Deafblind poet John Lee Clark’s new poetry book, How to Communicate, will be released in December. It has already received praise.
“How to Communicate brims with the talent and generosity of a living classic. And what a talent! Take, for instance, Slateku, a form John Lee Clark has created based on Braille: it is both inimitable and available to anyone. Or take his brilliant prose poems that are completely unlike any other prose poems I have read. . . . There is simply no one else like John Lee Clark and I envy the readers who discover him for the first time.” — Ilya Kaminsky, author of Deaf Republic.
“The poems in John Lee Clark’s revolutionary How to Communicate work together as a manifesto that lays bare the ways in which a society that assumes seeing and hearing as the norm views touch as suspicious, enough so to try to outlaw touch. And yet, if manifesto, also invitation: what might it mean to write ‘forward in a different direction and from a different spatial perspective,’ Clark asks, and goes on to show us, in poems of formal virtuosity, of fierce tenderness, of triumphant community. . . .How to Communicate is the steadily revelatory gift I didn’t know I’d been waiting for.” —Carl Phillips, author of Then the War
Clark is a poet, essayist and independent scholar. He likes to describe himself as an actor in the Protactile movement.
Protactile is a language used by deafblind people using tactile channels. Unlike other sign languages, which are heavily reliant on visual information, Protactile is oriented toward touch and is an emerging system of communication in the United States, with users relying on shared principles such as contact space, tactile imagery and reciprocity.

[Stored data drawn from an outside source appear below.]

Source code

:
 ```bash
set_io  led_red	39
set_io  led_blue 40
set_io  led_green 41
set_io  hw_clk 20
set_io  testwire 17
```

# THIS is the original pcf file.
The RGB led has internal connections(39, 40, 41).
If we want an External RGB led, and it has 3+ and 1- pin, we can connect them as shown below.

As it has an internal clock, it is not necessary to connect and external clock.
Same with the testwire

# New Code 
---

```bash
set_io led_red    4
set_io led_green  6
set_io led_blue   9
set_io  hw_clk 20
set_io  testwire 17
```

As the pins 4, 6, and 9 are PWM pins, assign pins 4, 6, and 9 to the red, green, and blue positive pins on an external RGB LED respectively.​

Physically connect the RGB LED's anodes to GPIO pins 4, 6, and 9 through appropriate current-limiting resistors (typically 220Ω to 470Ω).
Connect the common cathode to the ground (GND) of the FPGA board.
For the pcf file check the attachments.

Clark is a Bush Leadership Fellow, a core member of the Protactile Language Interpreting National Education Center, and a research consultant with the Reciprocity Lab at the University of Chicago.
He was recently honored as a member of the first class of Disability Futures Fellows ad the recipient of a National Magazine Award for his essay “Tactile Art” and the Frederick Bock Prize from Poetry magazine
His chapbook of poems, Suddenly Slow, debuted in 2008. He has edited two anthologies, Deaf American Poetry (Gallaudet University Press, 2009) and Deaf Lit Extravaganza (Handtype Press, 2013). He also has a collection of essays to his credit, Where I Stand: On the Signing Community and My DeafBlind Experience (Handtype Press, 2014).

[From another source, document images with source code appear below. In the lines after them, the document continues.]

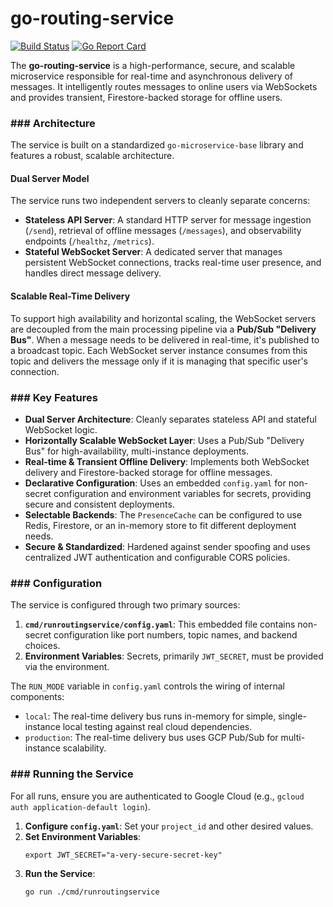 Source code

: # **go-routing-service**

[![Build Status](https://img.shields.io/badge/build-passing-brightgreen)](https://github.com/illmade-knight/go-routing-service)
[![Go Report Card](https://goreportcard.com/badge/github.com/illmade-knight/go-routing-service)](https://goreportcard.com/report/github.com/illmade-knight/go-routing-service)

The **go-routing-service** is a high-performance, secure, and scalable microservice responsible for real-time and asynchronous delivery of messages. It intelligently routes messages to online users via WebSockets and provides transient, Firestore-backed storage for offline users.

### ### Architecture

The service is built on a standardized `go-microservice-base` library and features a robust, scalable architecture.

#### **Dual Server Model**
The service runs two independent servers to cleanly separate concerns:
* **Stateless API Server**: A standard HTTP server for message ingestion (`/send`), retrieval of offline messages (`/messages`), and observability endpoints (`/healthz`, `/metrics`).
* **Stateful WebSocket Server**: A dedicated server that manages persistent WebSocket connections, tracks real-time user presence, and handles direct message delivery.

#### **Scalable Real-Time Delivery**
To support high availability and horizontal scaling, the WebSocket servers are decoupled from the main processing pipeline via a **Pub/Sub "Delivery Bus"**. When a message needs to be delivered in real-time, it's published to a broadcast topic. Each WebSocket server instance consumes from this topic and delivers the message only if it is managing that specific user's connection.

### ### Key Features
* **Dual Server Architecture**: Cleanly separates stateless API and stateful WebSocket logic.
* **Horizontally Scalable WebSocket Layer**: Uses a Pub/Sub "Delivery Bus" for high-availability, multi-instance deployments.
* **Real-time & Transient Offline Delivery**: Implements both WebSocket delivery and Firestore-backed storage for offline messages.
* **Declarative Configuration**: Uses an embedded `config.yaml` for non-secret configuration and environment variables for secrets, providing secure and consistent deployments.
* **Selectable Backends**: The `PresenceCache` can be configured to use Redis, Firestore, or an in-memory store to fit different deployment needs.
* **Secure & Standardized**: Hardened against sender spoofing and uses centralized JWT authentication and configurable CORS policies.

### ### Configuration
The service is configured through two primary sources:
1.  **`cmd/runroutingservice/config.yaml`**: This embedded file contains non-secret configuration like port numbers, topic names, and backend choices.
2.  **Environment Variables**: Secrets, primarily `JWT_SECRET`, must be provided via the environment.

The `RUN_MODE` variable in `config.yaml` controls the wiring of internal components:
* `local`: The real-time delivery bus runs in-memory for simple, single-instance local testing against real cloud dependencies.
* `production`: The real-time delivery bus uses GCP Pub/Sub for multi-instance scalability.

### ### Running the Service
For all runs, ensure you are authenticated to Google Cloud (e.g., `gcloud auth application-default login`).

1.  **Configure `config.yaml`**: Set your `project_id` and other desired values.
2.  **Set Environment Variables**:
    ```shell
    export JWT_SECRET="a-very-secure-secret-key"
    ```
3.  **Run the Service**:
    ```shell
    go run ./cmd/runroutingservice
    ```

Clark was a featured writer at the Deaf Way II International Cultural Arts Festival, and has won grants and fellowships from the Minnesota State Arts Board, VSA Minnesota, the Laurent Clerc Cultural Fund, Intermedia Arts Center and The Loft Literary Center. He was a finalist for the 2016 Split This Rock Freedom Plow Award for Poetry and Activism. His work is included in the anthologies Beauty Is a Verb: The New Poetry of Disability, Deaf American Prose, St. Paul Almanac, and The Nodin Anthology of Poetry.
Clark lives in St. Paul with his wife, the artist Adrean Clark, their three boys and two cats. He works for the Minnesota Department of Employment and Economic Development as a Braille and Protactile instructor.